━━━ Data to examine

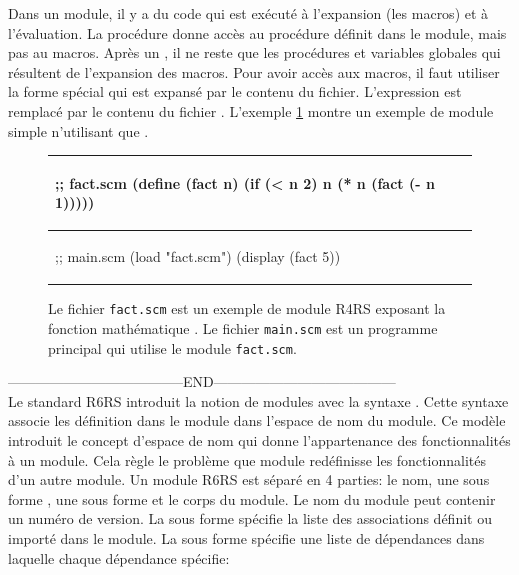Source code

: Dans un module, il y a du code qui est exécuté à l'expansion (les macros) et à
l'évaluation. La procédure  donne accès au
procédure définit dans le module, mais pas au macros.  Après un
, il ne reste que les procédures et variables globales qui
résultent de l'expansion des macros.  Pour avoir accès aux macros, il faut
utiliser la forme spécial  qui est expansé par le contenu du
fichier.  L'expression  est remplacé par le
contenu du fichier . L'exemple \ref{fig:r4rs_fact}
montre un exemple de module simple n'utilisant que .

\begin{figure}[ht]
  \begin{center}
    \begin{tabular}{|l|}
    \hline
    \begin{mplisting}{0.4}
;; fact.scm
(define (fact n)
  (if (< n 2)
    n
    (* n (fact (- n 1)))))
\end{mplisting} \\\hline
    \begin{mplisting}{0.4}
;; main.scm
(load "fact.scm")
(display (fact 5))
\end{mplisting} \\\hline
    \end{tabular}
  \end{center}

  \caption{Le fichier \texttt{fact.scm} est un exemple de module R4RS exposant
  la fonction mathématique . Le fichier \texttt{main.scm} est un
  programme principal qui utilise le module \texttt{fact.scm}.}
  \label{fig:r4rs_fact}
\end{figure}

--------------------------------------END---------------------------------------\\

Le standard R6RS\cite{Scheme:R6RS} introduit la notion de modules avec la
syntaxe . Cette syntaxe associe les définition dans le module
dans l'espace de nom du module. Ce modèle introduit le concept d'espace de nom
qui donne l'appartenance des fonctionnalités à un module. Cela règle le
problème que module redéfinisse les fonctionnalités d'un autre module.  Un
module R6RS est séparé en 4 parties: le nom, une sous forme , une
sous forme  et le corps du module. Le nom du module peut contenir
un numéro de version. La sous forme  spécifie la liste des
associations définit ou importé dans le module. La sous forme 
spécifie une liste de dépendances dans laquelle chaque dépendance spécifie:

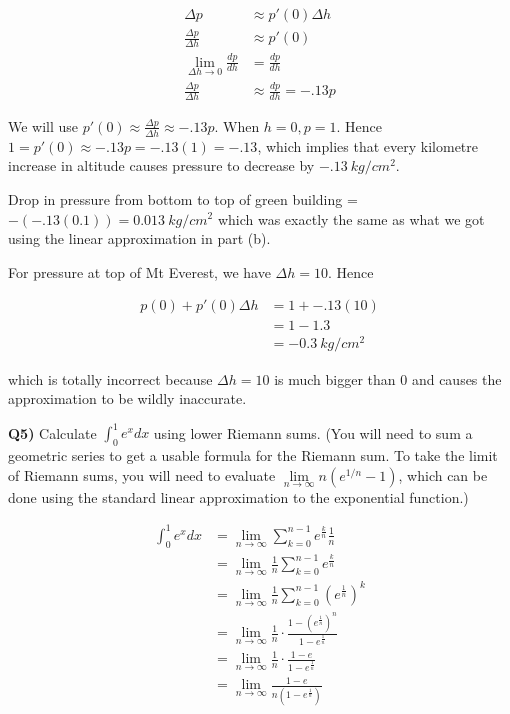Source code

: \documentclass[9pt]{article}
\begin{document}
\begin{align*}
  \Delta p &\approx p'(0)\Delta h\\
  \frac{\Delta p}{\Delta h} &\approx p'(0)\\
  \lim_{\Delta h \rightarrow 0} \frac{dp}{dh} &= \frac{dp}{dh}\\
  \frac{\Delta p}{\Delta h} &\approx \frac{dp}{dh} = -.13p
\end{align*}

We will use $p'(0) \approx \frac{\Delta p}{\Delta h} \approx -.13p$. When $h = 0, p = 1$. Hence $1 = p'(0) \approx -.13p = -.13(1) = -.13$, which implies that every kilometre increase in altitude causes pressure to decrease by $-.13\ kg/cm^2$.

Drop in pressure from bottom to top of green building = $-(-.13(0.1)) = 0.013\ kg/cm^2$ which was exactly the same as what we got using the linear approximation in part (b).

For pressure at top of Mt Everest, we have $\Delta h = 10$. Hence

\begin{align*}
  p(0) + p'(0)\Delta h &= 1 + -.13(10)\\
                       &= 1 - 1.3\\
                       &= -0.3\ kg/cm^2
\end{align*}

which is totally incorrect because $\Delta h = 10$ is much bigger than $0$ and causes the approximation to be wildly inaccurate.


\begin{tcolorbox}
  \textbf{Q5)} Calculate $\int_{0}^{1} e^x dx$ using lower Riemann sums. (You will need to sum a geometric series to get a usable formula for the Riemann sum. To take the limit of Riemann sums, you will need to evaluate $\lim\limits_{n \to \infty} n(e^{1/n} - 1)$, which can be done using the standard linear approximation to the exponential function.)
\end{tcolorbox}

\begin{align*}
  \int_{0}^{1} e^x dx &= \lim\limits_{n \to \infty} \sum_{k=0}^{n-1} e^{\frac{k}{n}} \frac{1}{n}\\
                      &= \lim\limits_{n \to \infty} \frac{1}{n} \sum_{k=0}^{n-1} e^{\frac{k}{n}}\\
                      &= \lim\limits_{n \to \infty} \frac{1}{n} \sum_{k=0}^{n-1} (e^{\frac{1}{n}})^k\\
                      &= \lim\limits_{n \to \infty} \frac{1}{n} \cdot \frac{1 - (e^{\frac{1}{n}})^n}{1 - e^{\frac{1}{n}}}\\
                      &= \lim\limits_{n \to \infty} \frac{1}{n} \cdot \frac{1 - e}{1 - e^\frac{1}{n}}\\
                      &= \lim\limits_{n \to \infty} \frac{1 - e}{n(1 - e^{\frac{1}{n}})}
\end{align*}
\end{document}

━━━━━━
━━━ Data to examine

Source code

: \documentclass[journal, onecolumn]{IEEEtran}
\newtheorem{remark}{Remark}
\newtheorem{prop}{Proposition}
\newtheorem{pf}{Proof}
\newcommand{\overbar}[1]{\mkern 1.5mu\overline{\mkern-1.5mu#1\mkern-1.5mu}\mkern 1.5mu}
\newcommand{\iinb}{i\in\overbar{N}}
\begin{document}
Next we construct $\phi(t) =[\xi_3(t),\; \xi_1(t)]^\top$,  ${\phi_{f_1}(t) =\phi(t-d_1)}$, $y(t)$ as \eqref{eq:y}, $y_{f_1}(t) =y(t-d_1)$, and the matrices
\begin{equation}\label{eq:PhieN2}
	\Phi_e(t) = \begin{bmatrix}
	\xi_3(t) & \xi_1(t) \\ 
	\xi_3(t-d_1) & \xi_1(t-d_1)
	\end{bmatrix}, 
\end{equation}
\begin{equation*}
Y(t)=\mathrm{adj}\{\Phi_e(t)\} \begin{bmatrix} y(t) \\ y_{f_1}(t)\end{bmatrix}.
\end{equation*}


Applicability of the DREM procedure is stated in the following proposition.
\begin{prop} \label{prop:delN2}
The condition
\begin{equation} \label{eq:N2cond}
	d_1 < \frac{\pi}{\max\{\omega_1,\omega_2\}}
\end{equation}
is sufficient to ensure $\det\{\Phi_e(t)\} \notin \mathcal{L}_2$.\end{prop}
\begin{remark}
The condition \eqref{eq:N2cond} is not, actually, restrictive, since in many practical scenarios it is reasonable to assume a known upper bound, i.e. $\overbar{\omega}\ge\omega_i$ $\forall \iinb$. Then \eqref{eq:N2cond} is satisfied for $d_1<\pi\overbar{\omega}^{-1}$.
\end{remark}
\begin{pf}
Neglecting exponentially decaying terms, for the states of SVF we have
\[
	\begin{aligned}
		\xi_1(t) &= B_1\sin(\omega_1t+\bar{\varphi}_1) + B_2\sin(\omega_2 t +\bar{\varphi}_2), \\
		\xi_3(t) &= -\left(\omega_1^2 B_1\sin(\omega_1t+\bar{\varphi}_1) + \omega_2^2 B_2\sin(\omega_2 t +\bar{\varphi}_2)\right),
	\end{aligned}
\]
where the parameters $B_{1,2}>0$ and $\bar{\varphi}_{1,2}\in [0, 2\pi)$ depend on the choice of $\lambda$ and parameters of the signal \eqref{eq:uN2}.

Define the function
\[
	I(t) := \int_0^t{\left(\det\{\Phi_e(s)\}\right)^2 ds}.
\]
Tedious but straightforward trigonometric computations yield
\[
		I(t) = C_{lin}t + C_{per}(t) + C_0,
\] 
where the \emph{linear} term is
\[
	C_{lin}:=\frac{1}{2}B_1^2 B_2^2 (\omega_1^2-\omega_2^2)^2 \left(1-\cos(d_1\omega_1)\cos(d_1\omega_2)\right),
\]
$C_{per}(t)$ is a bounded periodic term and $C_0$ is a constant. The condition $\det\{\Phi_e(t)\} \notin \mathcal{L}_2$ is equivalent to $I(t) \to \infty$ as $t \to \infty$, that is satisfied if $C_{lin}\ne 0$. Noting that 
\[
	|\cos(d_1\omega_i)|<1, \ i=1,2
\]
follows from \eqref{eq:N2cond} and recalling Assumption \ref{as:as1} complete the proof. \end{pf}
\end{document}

━━━━━━

__Problem to work on__:
Where a line above contains the string "notin", copy that line.

__Problem solution__:
is sufficient to ensure $\det\{\Phi_e(t)\} \notin \mathcal{L}_2$.\end{prop}
$C_{per}(t)$ is a bounded periodic term and $C_0$ is a constant. The condition $\det\{\Phi_e(t)\} \notin \mathcal{L}_2$ is equivalent to $I(t) \to \infty$ as $t \to \infty$, that is satisfied if $C_{lin}\ne 0$. Noting that 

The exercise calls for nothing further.